Strip the pictures, then copy the remaining data exactly as it stands.

___ EXCERPTED RECORDS ___

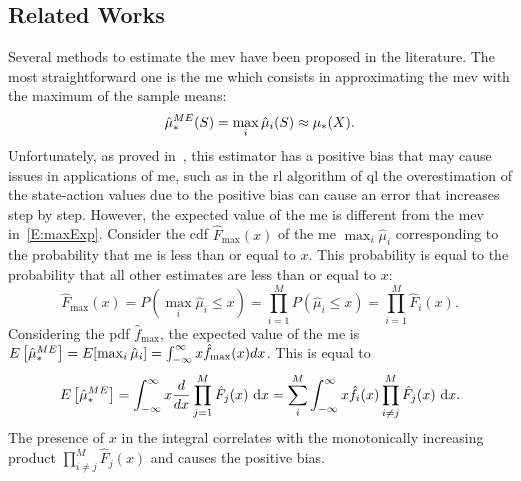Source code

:\subsection{Related Works}\label{S:mev_works}
Several methods to estimate the \gls{mev} have been proposed in the literature. The most straightforward one is the \gls{me} which consists in approximating the \gls{mev} with the maximum of the sample means:
\begin{equation}\label{E:biasME}
\hat\mu_*^{ME}(S) = \max_{i}\hat{\mu}_{i}(S) \approx \mu_{*}(X).
\end{equation}
Unfortunately, as proved in~\cite{smith2006optimizer}, this estimator has a positive bias that may cause issues in applications of \gls{me}, such as in the \gls{rl} algorithm of \gls{ql} the overestimation of the state-action values due to the positive bias can cause an error that increases step by step. However, the expected value of the \gls{me} is different from the \gls{mev} in~\ref{E:maxExp}. Consider the \gls{cdf} $\hat{F}_{\max}(x)$ of the \gls{me} $\max_{i}\hat\mu_{i}$ corresponding to the probability that \gls{me} is less than or equal to $x$. This probability is equal to the probability that all other estimates are less than or equal to $x$: 
$$\hat F_{\max}(x) = P(\max_{i}\hat\mu_{i} \leq x) = \prod^M_{i=1} P(\hat\mu_{i} \leq x) = \prod^M_{i=1} \hat F_i(x).$$
Considering the \gls{pdf} $\hat f_{\max}$, the expected value of the \gls{me} is $E\left[\hat\mu_*^{ME}\right] = E [ \max_{i}\hat\mu_{i} ] = \int^{\infty}_{-\infty} x \hat f_{\max}(x) dx$. This is equal to
\begin{equation*}
E\left[\hat\mu_*^{ME}\right] = \int^{\infty}_{-\infty} x \frac{d}{dx} \prod^M_{j=1} \hat F_j(x)~\mathrm{d}x =\sum^M_i \int^{\infty}_{-\infty} x \hat f_i(x) \prod^M_{i \neq j} \hat F_j(x)~\mathrm{d}x.
\end{equation*}
The presence of $x$ in the integral correlates with the monotonically increasing product $\prod^M_{i \neq j} \hat F_j(x)$ and causes the positive bias.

___

RESPONSE AREA:
Source code

:\subsection{Related Works}\label{S:mev_works}
Several methods to estimate the \gls{mev} have been proposed in the literature. The most straightforward one is the \gls{me} which consists in approximating the \gls{mev} with the maximum of the sample means:
\begin{equation}\label{E:biasME}
\hat\mu_*^{ME}(S) = \max_{i}\hat{\mu}_{i}(S) \approx \mu_{*}(X).
\end{equation}
Unfortunately, as proved in~\cite{smith2006optimizer}, this estimator has a positive bias that may cause issues in applications of \gls{me}, such as in the \gls{rl} algorithm of \gls{ql} the overestimation of the state-action values due to the positive bias can cause an error that increases step by step. However, the expected value of the \gls{me} is different from the \gls{mev} in~\ref{E:maxExp}. Consider the \gls{cdf} $\hat{F}_{\max}(x)$ of the \gls{me} $\max_{i}\hat\mu_{i}$ corresponding to the probability that \gls{me} is less than or equal to $x$. This probability is equal to the probability that all other estimates are less than or equal to $x$: 
$$\hat F_{\max}(x) = P(\max_{i}\hat\mu_{i} \leq x) = \prod^M_{i=1} P(\hat\mu_{i} \leq x) = \prod^M_{i=1} \hat F_i(x).$$
Considering the \gls{pdf} $\hat f_{\max}$, the expected value of the \gls{me} is $E\left[\hat\mu_*^{ME}\right] = E [ \max_{i}\hat\mu_{i} ] = \int^{\infty}_{-\infty} x \hat f_{\max}(x) dx$. This is equal to
\begin{equation*}
E\left[\hat\mu_*^{ME}\right] = \int^{\infty}_{-\infty} x \frac{d}{dx} \prod^M_{j=1} \hat F_j(x)~\mathrm{d}x =\sum^M_i \int^{\infty}_{-\infty} x \hat f_i(x) \prod^M_{i \neq j} \hat F_j(x)~\mathrm{d}x.
\end{equation*}
The presence of $x$ in the integral correlates with the monotonically increasing product $\prod^M_{i \neq j} \hat F_j(x)$ and causes the positive bias.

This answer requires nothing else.